◆ REQUIREMENT
Reproduce every line below exactly as written; do not include the images.

[Rendered images with source text]
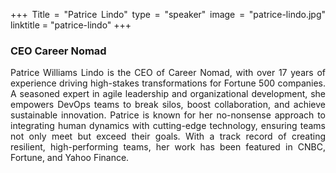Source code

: +++
Title = "Patrice Lindo"
type = "speaker"
image = "patrice-lindo.jpg"
linktitle = "patrice-lindo"
+++
<h3>
CEO
Career Nomad
</h3>

<p>
Patrice Williams Lindo is the CEO of Career Nomad, with over 17 years of experience driving high-stakes transformations for Fortune 500 companies. A seasoned expert in agile leadership and organizational development, she empowers DevOps teams to break silos, boost collaboration, and achieve sustainable innovation. Patrice is known for her no-nonsense approach to integrating human dynamics with cutting-edge technology, ensuring teams not only meet but exceed their goals. With a track record of creating resilient, high-performing teams, her work has been featured in CNBC, Fortune, and Yahoo Finance.
</p>

<style>
  p {
    text-align: justify;
  }
</style>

◆ ANSWER BELOW
Source code

: +++
Title = "Patrice Lindo"
type = "speaker"
image = "patrice-lindo.jpg"
linktitle = "patrice-lindo"
+++
<h3>
CEO
Career Nomad
</h3>

<p>
Patrice Williams Lindo is the CEO of Career Nomad, with over 17 years of experience driving high-stakes transformations for Fortune 500 companies. A seasoned expert in agile leadership and organizational development, she empowers DevOps teams to break silos, boost collaboration, and achieve sustainable innovation. Patrice is known for her no-nonsense approach to integrating human dynamics with cutting-edge technology, ensuring teams not only meet but exceed their goals. With a track record of creating resilient, high-performing teams, her work has been featured in CNBC, Fortune, and Yahoo Finance.
</p>

<style>
  p {
    text-align: justify;
  }
</style>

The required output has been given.